United States District Court, N.D. Ohio, Eastern Division

February 23, 2018

TONY A. MAVRAKIS Plaintiff,
v.
SANDRA KURT, Defendant.

          MEMORANDUM OF OPINION AND ORDER

          JOHN R. ADAMS UNITED STATES DISTRICT JUDGE.

         Pro se Plaintiff Tony A. Mavrakis filed this action against Summit County Court of Common Clerk Sandra Kurt. In the Complaint, Plaintiff alleges Defendant has not yet complied with a Magistrate's order to strike Plaintiff's Motion from the Court of Appeals docket and enter it on the Common Pleas Court docket. He contends the Court Clerk is denying him access to the courts and due process. He seeks an Order from this Court directing her to correct the filing and awarding him monetary damages.

         I. Background

         The events giving rise to this Complaint occurred in the course of Plaintiff's criminal case, after he exhausted his direct appeals and post conviction remedies. The criminal case arose from a dispute Plaintiff and Robert G. Fye had over the ownership of a car. State v. Mavrakis, No. 27457, 2015 WL 7572381, at *1-2 (Ohio Ct. App. Nov. 25, 2015). Plaintiff was pulled over while driving the car under a lifetime license suspension, and as a result, the car was towed. Id. Fye received police assistance to retrieve the keys from Plaintiff and claim the car from the tow yard. Id. Later that day, Plaintiff went to Fye's apartment with a bayonet demanding that the car be returned to him. Id. Fye was not home, but his grandmother and uncle were. Id. Plaintiff beat on the door with the bayonet, pushed his way in, threatened Fye's relatives, demanded they summon Fye, and smashed personal belongings in the apartment. Id. He left before police arrived. From there, he went to a muffler shop where Fye's father worked. Fye was not there either, but Fye's father and sister were present. Plaintiff began to engage in disruptive behavior; however, Fye's father pulled out a gun and fired a warning shot. Id. Plaintiff immediately left the premises. Id.

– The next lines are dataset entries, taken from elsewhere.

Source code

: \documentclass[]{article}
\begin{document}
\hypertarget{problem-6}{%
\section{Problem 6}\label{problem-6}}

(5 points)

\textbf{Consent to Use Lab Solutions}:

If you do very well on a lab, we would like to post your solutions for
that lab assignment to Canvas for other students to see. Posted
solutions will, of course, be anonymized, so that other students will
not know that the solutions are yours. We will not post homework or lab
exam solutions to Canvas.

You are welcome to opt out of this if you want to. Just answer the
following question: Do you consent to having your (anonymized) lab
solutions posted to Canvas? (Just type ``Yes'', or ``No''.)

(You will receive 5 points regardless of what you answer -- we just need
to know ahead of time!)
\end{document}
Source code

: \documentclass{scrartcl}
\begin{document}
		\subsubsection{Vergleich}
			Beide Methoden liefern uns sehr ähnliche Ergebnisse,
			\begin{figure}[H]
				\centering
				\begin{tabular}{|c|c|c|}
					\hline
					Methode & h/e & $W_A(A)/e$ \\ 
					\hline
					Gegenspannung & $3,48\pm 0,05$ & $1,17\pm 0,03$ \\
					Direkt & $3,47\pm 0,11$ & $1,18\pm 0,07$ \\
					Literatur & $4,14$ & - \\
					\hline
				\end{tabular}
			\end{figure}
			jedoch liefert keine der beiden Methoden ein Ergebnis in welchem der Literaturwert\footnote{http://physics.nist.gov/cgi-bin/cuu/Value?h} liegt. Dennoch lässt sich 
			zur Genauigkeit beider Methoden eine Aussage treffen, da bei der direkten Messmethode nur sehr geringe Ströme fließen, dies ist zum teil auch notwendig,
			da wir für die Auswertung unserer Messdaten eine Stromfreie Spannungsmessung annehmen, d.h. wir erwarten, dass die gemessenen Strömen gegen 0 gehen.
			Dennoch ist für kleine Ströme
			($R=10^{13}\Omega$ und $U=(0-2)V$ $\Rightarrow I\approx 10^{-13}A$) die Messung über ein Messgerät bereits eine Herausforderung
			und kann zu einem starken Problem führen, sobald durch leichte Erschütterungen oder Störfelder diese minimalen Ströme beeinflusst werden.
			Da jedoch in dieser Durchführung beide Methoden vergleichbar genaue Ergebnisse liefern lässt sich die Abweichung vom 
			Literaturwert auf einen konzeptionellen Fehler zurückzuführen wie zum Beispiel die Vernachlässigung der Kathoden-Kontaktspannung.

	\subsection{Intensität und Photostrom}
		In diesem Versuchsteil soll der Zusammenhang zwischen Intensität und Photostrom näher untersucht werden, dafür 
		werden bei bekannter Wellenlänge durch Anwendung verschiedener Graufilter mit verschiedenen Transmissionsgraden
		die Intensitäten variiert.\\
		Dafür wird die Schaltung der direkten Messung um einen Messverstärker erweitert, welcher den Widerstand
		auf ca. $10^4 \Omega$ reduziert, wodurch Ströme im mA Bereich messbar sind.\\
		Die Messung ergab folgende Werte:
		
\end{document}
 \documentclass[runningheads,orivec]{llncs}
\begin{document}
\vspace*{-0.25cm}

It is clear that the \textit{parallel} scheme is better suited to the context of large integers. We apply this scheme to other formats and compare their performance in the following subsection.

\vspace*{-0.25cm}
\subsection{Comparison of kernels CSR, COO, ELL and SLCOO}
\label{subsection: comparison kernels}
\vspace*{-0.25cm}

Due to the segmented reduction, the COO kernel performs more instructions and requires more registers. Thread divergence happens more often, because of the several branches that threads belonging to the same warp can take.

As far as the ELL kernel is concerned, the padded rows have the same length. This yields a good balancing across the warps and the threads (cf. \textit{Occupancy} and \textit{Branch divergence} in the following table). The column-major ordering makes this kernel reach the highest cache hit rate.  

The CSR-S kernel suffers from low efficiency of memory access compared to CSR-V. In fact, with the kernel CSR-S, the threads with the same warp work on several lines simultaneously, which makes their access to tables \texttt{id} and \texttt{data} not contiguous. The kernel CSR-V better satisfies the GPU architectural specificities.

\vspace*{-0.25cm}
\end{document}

         Plaintiff was arrested and charged with aggravated burglary, vandalism, and two counts of aggravated menacing for his actions at the apartment. Id. He was charged with felonious assault and breaking and entering for his conduct at the muffler shop. Id. Following a jury trial, Plaintiff was found guilty of the charges arising out of his actions at the apartment. Id. He was found not guilty of the charges relating to the muffler shop. Id. The presentence investigation report indicated Plaintiff had prior convictions for felonious assault and aggravated vehicular homicide. Id. The trial court merged the vandalism and aggravated menacing convictions into the aggravated burglary conviction and sentenced Plaintiff to a mandatory term of seven years in prison on July 9, 2014. Id.

         Plaintiff appealed his conviction to the Ohio Ninth District Court of Appeals. The Appellate Court upheld his conviction on November 25, 2015. Plaintiff appealed that decision to the Supreme Court of Ohio on January 6, 2016. The Supreme Court declined to accept jurisdiction on March 23, 2016.

         Plaintiff alleges a state public defender informed him on May 2, 2016 that his habeas corpus petition had to be filed on or before June 21, 2017. Plaintiff contends that reminded him of statements the judge made during his sentencing in 2014 and discovered these statements were not on the transcript of the proceedings. Plaintiff waited an additional nine months, and then on February 6, 2017, filed a Motion to Modify or Correct the Record under Ohio Appellate Rule 9(E). In the case caption, he stated, “In the Court of Common Pleas, in the Court of Appeals.” The Court Clerk filed it on the Ohio Appellate Court docket. Plaintiff protested that he intended the Motion to be filed in the Common Pleas Court. On March 2, 2017, an Appellate Court magistrate judge ordered the Motion to be stricken from the Appellate Court docket and entered on the Common Pleas Court docket. Plaintiff indicates the Defendant removed the Motion from the Appellate docket, but did not enter it on the Common Pleas Court docket. As a result, the Motion has not yet received a ruling. He asserts this denied him access to the courts and due process.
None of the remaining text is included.